How to extract specific data from grep command in bash?

How to extract specific data from grep command in bash? - bash

I'm trying to write my own script to tell me if I've used more than 500 MiB of my data.
I'm using vnstat -d for the information about data usage.
vnstat -d Output here
Output should be:
Only from the "Total column"
Only have values greater than 500.
I want only values from the "total"column.
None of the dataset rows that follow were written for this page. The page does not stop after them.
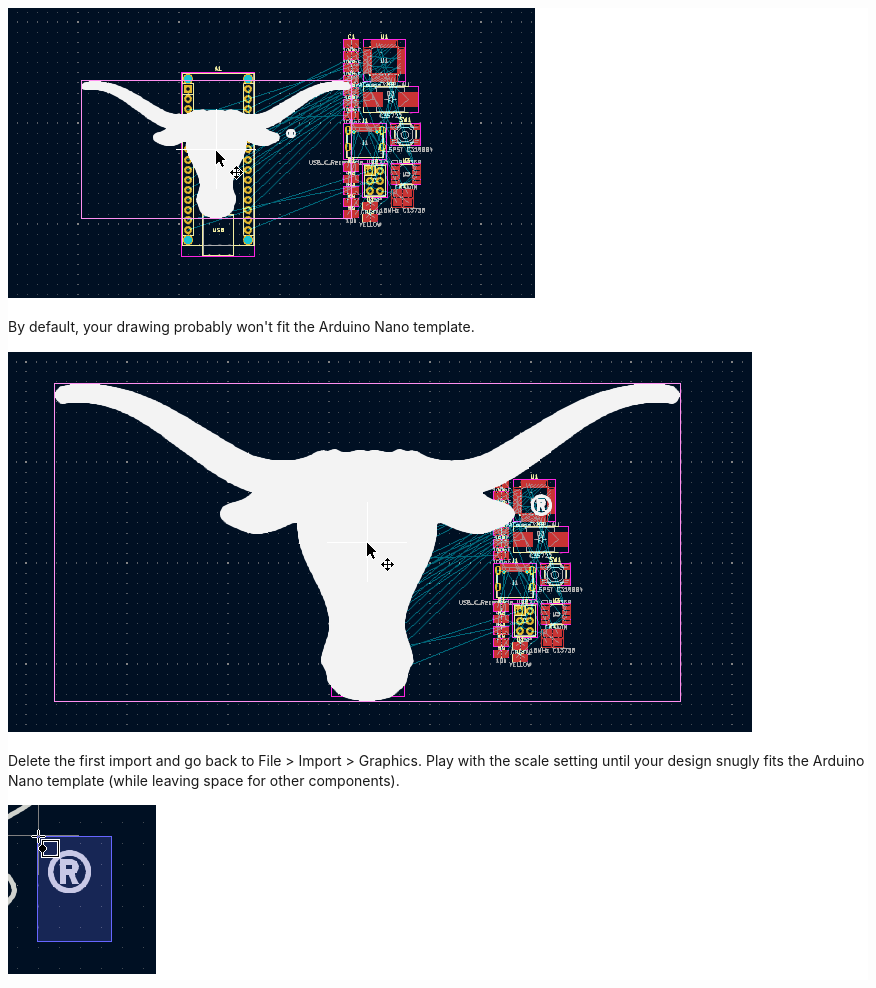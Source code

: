 ![](12.png)

By default, your drawing probably won't fit the Arduino Nano template.

![](13.png)

Delete the first import and go back to File > Import > Graphics. Play with the scale setting until your design snugly fits the Arduino Nano template (while leaving space for other components).

![](15.png)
My output lists data from all the columns.
Better clear from the following:
#!/bin/bash
for i in `vnstat -d | grep -a [0-9] `; //get numerical values in i (-a tag as vnstat outputs in binary)
do
NUMBER=$(echo $i | grep -o '[5-9][0-9][0-9]'); //store values >500 in a var called NUMBER
echo $NUMBER;
done;
I'm a self-learning newb here so please try not to bash (pun) me.
Current output which I'm receiving from above script:
600
654
925
884
923
871
967
868
My desired output should be:
654
923
967

Simplified:
#/bin/bash
if [[ $(( $(vnstat -d --oneline|cut -d';' -f6|cut -d. -f1|paste -sd '+') )) -ge 500 ]];then
echo 500 Mb reached
fi
(What the script does, is it takes the specified field from the oneliner CSV-like output from each interface, then cuts the whole numbers and does a SUM of them. And then it compares if that sum is equal or greater than 500. And if it is, then it outputs a message)
Note:
-f6 will parse the "total for today" traffic
you can replace it with:
-f4 = rx for today
-f5 = tx for today

You want to parse a pipe delimited table and check only a specific column, there are tools more appropriate than grep for this job, for example you could write a small bash script where you use the cut command to extract the data and process them, or awk.
Here is a solution with awk. We print numbers > 500 of that column, total. Send your command output to
awk -F "|" '($3+0>=500){print $3}'
-F sets the field delimiter to |
$3+0 is used to convert a string starting with a number to that number, so that
we can handle it as a number and do the comparison.
Now, if you really want to extract all values having column total > 500 MiB,
then the expected output should include all values expressed in GiB, as they are
> 1000 MiB, for example the minimum value in your evil screenshot is 0.98 GiB which is 1003 MiB. So we can add this to the first condition.
awk -F "|" '($3 ~ /GiB/ || $3+0>500){print $3}'
Now if you want the output to be only integers in MiB, we can modify it to:
awk -F "|" '($3 ~ /GiB/){$3=1024*$3+0} ($3+0>500){printf "%.0f\n",$3}'
Here we convert all GiB values to MiB, and we do the comparison after that.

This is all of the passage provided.